ゴルフの世界には、選ばれしトップ選手だけが直面する、不可解なジンクスが存在すると言われています。それは、キャリアの早い段階で圧倒的な強さを見せ、メジャー大会(四大大会)で立て続けに勝利を収めた後、突然タイトルから遠ざかってしまうという現象です。この現象は、トム・ワトソン選手、セベ・バレステロス選手、そしてロリー・マキロイ選手といった、ゴルフ史に名を刻むレジェンドたちにも起こりました。彼らが歩んだ道のりこそ、現在のゴルフ界で圧倒的な強さを誇るブルックス・ケプカ選手(米国)が今後たどるかもしれない道を示唆しているのです。
例えば、トム・ワトソン選手は1983年の全英オープンで勝利し、メジャー33戦で8勝という輝かしい実績を誇りましたが、当時33歳という円熟期にもかかわらず、この勝利を最後に四大大会のタイトルから遠ざかってしまいます。また、セベ・バレステロス選手も1988年の全英オープンを制し、メジャー通算5勝目を挙げたわずか31歳の絶頂期に、「新しい領域に入った」と評されながらも、その後はメジャータイトルを一つも獲得できませんでした。
このジンクスは過去の物語に留まりません。2014年に全英オープンと全米プロ選手権で優勝し、「マキロイの時代が訪れた」とまで言われたロリー・マキロイ選手も、その「時代」は短く、以降四大大会での優勝を果たせていません。なぜこのような現象が起こるのか、明確な説明はできないものの、長いゴルフの歴史の中には、確かにこの**「説明のつかない事実」が存在し続けているのです。

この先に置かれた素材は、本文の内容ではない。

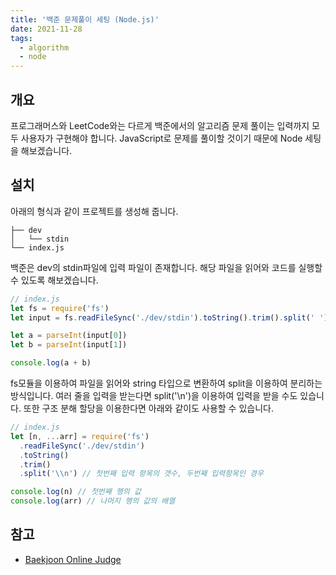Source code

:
 ```yaml
---
title: '백준 문제풀이 세팅 (Node.js)'
date: 2021-11-28
tags:
  - algorithm
  - node
---
```


## 개요

프로그래머스와 LeetCode와는 다르게 백준에서의 알고리즘 문제 풀이는 입력까지 모두 사용자가 구현해야 합니다. JavaScript로 문제를 풀이할 것이기 때문에 Node 세팅을 해보겠습니다.

## 설치

아래의 형식과 같이 프로젝트를 생성해 줍니다.

```
├── dev
│   └── stdin
└── index.js
```

백준은 dev의 stdin파일에 입력 파일이 존재합니다. 해당 파일을 읽어와 코드를 실행할 수 있도록 해보겠습니다.

```jsx
// index.js
let fs = require('fs')
let input = fs.readFileSync('./dev/stdin').toString().trim().split(' ')

let a = parseInt(input[0])
let b = parseInt(input[1])

console.log(a + b)
```

fs모듈을 이용하여 파일을 읽어와 string 타입으로 변환하여 split을 이용하여 분리하는 방식입니다. 여러 줄을 입력을 받는다면 split('\n')을 이용하여 입력을 받을 수도 있습니다. 또한 구조 분해 할당을 이용한다면 아래와 같이도 사용할 수 있습니다.

```jsx
// index.js
let [n, ...arr] = require('fs')
  .readFileSync('./dev/stdin')
  .toString()
  .trim()
  .split('\\n') // 첫번째 입력 항목의 갯수, 두번째 입력항목인 경우

console.log(n) // 첫번째 행의 값
console.log(arr) // 나머지 행의 값의 배열
```

## 참고

- [Baekjoon Online Judge](https://www.acmicpc.net/)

SNSでも、この「ジンクス」は度々話題になります。「マキロイが勝てなくなったのは気のせいじゃなかったのか」「ワトソンもバレステロスも目標を見失ったのかもしれない」といった、トップアスリートのメンタルとモチベーションの維持の難しさを指摘する声が多く見受けられます。ワトソン選手は1983年の全英オープンの後、「いまゴルフをやめなければいけないとしても、プロゴルファーとして望んだすべてを成し遂げた」と語っていますが、結果として目標を見失ってしまったのかどうかは、本人にしか分からないことです。
そのような歴史の中で、今、最も注目されているのが、ブルックス・ケプカ選手の動向です。先日、彼は全米プロ選手権を連覇されました。これにより、彼が出場した直近の四大大会8戦で4勝という、驚異的な強さを誇っています。これは、ワトソン選手やマキロイ選手が全盛期に記録したペースに匹敵するか、それを上回る圧倒的な数字と言えるでしょう。
今後、ケプカ選手がこのままメジャー10勝という大台に向けて勝利を積み重ねていくのか、それとも、過去の偉人たちと同じように突然ブレーキがかかってしまうのか。それは、彼がこのゴルフ界の「ジンクス」という大きな運命の力に抗うのか、それとものまれてしまう**のか、を意味します。この偉大なジンクスの入り口に立つ選手自体、ごく一握りですが、ケプカ選手は間違いなく、今その最も近くにいるのです。ゴルフジャーナリストのジム・マッケイブ氏の指摘の通り、ケプカ選手が今後どのような道を歩むのか、歴史的な視点からも目が離せないでしょう。